Montée de sève, au soleil l'enjouement, de la poitrine à la gorge une bulle tel un spasme migre, atterri en désir au bord de mes lèvres. Un éclat de lumière irradiant le bulbe du pensé. Médecine
immédiate à la rumeur grise courant dans les veines, sa voix s'enroulant autour de mes peaux comme une bande de soie, un cerf-volant en tissu qui m'effleure, me frôle, me caresse, m'enveloppe. La
pulpe tiède où tombent mes baisers, étouffant une phrase au milieu, trop longue pour que se retienne encore la soudaine fureur de mon appétit, ce visage, ma ponctuation de sa parole, le dièse
d'une note perdue dans sa bouche. Le dit ne compte pas tant que la musique où il se trouve, par laquelle il voyage, s'épanche d'elle à moi.
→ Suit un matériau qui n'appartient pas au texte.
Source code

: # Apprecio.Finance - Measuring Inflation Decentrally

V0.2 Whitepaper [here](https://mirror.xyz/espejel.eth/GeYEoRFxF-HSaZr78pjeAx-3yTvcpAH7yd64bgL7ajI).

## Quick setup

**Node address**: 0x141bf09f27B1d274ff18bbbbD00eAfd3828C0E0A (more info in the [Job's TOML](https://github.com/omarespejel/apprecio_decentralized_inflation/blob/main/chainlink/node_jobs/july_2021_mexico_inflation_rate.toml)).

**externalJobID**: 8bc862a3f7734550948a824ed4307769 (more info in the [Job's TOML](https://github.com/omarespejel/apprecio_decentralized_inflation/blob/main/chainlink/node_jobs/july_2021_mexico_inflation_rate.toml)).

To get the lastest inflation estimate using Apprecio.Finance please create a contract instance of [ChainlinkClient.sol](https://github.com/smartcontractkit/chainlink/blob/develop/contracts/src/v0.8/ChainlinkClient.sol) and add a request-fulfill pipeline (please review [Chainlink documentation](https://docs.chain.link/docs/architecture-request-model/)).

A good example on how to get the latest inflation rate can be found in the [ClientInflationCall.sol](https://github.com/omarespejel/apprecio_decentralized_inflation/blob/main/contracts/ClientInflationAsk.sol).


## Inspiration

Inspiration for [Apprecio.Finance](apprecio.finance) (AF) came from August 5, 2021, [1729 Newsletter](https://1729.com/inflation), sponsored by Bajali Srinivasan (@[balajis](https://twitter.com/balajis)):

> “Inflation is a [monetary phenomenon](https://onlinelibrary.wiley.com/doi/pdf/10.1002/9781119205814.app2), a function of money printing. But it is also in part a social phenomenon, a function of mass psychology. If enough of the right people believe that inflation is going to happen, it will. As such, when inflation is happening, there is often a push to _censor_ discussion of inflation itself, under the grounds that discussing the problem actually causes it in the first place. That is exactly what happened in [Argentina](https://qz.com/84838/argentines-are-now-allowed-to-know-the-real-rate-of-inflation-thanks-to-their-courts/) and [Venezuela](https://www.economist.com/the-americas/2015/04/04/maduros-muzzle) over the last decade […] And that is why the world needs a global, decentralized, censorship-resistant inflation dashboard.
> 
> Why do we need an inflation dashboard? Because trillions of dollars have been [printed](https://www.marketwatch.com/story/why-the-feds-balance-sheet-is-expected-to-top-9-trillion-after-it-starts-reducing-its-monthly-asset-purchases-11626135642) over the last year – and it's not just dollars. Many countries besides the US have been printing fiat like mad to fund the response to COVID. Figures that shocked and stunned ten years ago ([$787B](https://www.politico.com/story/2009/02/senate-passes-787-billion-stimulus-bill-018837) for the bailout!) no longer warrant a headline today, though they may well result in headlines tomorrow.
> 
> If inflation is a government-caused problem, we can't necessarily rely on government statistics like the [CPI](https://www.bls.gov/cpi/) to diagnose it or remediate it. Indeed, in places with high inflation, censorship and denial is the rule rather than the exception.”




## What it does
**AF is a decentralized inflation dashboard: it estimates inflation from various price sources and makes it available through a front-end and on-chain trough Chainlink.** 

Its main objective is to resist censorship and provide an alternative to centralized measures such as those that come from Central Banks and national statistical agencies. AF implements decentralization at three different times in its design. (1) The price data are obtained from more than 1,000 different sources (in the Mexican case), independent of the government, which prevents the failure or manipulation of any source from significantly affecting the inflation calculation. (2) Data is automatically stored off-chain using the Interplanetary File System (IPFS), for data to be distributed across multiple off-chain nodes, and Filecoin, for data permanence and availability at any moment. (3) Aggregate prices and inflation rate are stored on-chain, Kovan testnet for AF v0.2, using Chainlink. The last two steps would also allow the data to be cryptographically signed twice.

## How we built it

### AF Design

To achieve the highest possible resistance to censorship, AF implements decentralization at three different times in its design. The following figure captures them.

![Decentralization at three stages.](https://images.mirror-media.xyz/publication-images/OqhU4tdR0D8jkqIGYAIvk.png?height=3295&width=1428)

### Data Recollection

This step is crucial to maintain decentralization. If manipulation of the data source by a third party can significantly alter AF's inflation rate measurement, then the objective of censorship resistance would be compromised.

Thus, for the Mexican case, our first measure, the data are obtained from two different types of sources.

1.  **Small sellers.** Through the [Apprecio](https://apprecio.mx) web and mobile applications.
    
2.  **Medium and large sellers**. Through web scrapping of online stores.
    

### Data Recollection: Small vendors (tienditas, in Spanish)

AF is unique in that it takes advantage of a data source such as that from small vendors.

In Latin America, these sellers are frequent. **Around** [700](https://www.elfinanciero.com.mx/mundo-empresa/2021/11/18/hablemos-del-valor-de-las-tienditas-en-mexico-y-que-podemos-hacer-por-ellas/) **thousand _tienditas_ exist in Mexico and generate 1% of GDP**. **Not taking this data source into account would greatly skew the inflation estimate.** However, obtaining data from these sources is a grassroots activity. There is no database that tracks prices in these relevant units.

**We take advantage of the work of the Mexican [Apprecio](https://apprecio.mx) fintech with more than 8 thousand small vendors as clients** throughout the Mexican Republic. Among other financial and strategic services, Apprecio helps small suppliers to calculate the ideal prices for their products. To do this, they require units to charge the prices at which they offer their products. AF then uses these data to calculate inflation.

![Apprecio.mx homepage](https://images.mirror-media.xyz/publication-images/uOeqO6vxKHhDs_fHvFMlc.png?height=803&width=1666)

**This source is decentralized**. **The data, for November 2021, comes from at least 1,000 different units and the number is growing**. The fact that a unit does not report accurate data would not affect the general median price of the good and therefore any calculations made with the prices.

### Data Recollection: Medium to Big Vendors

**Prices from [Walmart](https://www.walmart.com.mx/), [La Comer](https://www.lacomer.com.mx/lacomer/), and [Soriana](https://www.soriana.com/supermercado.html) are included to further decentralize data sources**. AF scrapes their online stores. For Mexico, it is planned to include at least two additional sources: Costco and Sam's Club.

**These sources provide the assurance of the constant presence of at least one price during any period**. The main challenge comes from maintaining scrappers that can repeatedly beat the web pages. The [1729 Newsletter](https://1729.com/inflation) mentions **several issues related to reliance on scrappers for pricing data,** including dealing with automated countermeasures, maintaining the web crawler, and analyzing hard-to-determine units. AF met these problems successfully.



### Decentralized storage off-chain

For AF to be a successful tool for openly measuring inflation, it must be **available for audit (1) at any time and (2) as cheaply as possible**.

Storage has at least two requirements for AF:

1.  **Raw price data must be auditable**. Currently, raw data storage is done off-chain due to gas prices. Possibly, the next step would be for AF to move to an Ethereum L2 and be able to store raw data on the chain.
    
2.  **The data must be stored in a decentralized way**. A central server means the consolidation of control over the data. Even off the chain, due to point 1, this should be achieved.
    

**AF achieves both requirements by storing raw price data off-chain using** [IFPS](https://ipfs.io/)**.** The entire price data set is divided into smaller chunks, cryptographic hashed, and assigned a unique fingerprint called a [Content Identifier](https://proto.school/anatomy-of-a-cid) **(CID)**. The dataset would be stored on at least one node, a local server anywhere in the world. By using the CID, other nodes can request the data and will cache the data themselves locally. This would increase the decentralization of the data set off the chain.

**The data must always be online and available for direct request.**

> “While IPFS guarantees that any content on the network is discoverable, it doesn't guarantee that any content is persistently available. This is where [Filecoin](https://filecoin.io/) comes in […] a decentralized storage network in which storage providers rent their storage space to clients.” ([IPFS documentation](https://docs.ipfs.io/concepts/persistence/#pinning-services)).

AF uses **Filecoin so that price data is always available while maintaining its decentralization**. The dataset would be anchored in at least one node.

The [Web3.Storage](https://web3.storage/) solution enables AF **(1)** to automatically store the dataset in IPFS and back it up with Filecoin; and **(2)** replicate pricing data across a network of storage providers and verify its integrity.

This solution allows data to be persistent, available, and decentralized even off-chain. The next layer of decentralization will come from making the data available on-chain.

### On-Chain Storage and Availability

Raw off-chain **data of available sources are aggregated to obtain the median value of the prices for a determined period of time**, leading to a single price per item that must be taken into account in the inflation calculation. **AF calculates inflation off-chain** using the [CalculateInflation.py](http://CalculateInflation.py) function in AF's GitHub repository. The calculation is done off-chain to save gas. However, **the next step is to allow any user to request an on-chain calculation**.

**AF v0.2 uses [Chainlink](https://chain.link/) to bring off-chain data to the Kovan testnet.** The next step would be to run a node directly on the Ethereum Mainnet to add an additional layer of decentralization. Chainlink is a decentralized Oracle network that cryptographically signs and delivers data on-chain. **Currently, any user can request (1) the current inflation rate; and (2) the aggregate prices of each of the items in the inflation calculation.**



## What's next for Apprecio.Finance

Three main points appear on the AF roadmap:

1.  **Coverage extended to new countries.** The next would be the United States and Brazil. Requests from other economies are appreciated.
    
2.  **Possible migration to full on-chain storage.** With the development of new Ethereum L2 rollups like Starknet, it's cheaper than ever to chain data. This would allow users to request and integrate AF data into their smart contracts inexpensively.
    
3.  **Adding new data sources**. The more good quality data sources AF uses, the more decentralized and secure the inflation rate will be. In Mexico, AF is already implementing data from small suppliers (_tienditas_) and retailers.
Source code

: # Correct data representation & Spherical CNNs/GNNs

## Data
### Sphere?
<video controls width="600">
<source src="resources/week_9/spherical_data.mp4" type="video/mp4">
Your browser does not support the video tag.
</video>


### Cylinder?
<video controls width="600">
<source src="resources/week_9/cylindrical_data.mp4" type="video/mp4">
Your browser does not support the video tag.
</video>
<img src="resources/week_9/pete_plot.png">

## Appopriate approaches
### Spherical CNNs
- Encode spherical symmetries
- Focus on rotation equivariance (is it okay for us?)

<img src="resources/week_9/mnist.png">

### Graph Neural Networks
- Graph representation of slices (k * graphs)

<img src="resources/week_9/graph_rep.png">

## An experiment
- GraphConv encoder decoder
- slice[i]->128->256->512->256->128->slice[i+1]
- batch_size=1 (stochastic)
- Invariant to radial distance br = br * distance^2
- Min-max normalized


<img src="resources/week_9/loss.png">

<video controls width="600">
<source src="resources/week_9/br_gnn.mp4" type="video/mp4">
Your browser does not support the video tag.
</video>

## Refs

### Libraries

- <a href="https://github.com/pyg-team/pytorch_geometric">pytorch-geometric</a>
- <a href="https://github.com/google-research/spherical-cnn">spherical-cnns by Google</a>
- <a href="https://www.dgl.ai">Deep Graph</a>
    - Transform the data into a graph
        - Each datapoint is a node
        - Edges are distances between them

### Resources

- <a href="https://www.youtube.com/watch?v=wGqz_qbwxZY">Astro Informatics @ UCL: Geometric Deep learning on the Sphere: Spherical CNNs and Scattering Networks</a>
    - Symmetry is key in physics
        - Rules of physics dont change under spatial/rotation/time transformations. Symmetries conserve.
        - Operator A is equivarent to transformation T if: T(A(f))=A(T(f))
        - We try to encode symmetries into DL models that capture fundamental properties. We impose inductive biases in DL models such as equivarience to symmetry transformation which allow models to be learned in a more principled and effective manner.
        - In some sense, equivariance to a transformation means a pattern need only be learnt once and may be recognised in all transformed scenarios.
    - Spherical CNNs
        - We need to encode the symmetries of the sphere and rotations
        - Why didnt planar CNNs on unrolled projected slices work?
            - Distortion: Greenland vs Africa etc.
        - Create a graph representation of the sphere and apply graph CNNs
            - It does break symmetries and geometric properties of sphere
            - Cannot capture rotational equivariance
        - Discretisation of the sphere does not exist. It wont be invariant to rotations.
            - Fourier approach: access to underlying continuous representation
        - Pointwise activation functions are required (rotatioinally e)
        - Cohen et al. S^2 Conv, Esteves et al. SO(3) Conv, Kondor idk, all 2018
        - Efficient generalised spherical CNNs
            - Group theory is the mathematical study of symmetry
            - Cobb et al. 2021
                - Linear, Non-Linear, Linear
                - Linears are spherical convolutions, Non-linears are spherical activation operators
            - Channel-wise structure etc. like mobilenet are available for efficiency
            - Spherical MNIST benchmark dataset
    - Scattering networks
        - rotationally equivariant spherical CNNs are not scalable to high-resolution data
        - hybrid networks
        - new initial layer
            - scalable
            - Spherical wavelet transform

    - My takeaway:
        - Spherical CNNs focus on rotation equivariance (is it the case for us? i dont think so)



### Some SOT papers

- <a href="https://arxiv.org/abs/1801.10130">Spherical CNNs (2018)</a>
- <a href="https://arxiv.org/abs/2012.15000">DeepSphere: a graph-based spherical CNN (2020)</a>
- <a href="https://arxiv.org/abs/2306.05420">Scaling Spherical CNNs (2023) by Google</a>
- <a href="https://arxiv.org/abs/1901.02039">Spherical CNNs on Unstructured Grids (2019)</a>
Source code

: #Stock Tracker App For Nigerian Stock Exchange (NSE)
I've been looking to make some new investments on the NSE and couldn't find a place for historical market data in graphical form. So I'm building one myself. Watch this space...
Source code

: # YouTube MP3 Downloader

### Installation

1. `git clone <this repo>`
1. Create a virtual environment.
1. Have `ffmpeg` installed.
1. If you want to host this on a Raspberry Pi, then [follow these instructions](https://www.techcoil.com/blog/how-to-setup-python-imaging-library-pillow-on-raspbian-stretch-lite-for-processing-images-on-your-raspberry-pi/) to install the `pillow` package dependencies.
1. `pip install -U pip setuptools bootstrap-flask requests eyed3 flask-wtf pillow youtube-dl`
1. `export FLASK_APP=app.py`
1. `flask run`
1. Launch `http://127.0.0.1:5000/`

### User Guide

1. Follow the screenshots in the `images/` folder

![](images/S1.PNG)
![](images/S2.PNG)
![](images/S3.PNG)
De folles mélancolies tremblent au milieu de mes os,
éprises d'une poésie ressuscitée de si loin qu'elle vibre comme irréelle, poussent à fleur des iris le fin voile d'une larme où se mélangent des infinis de joie et de tristesse. Pas d'apesanteur
sur le fil d'un monde indicible, vacillement de vertige, frissonne.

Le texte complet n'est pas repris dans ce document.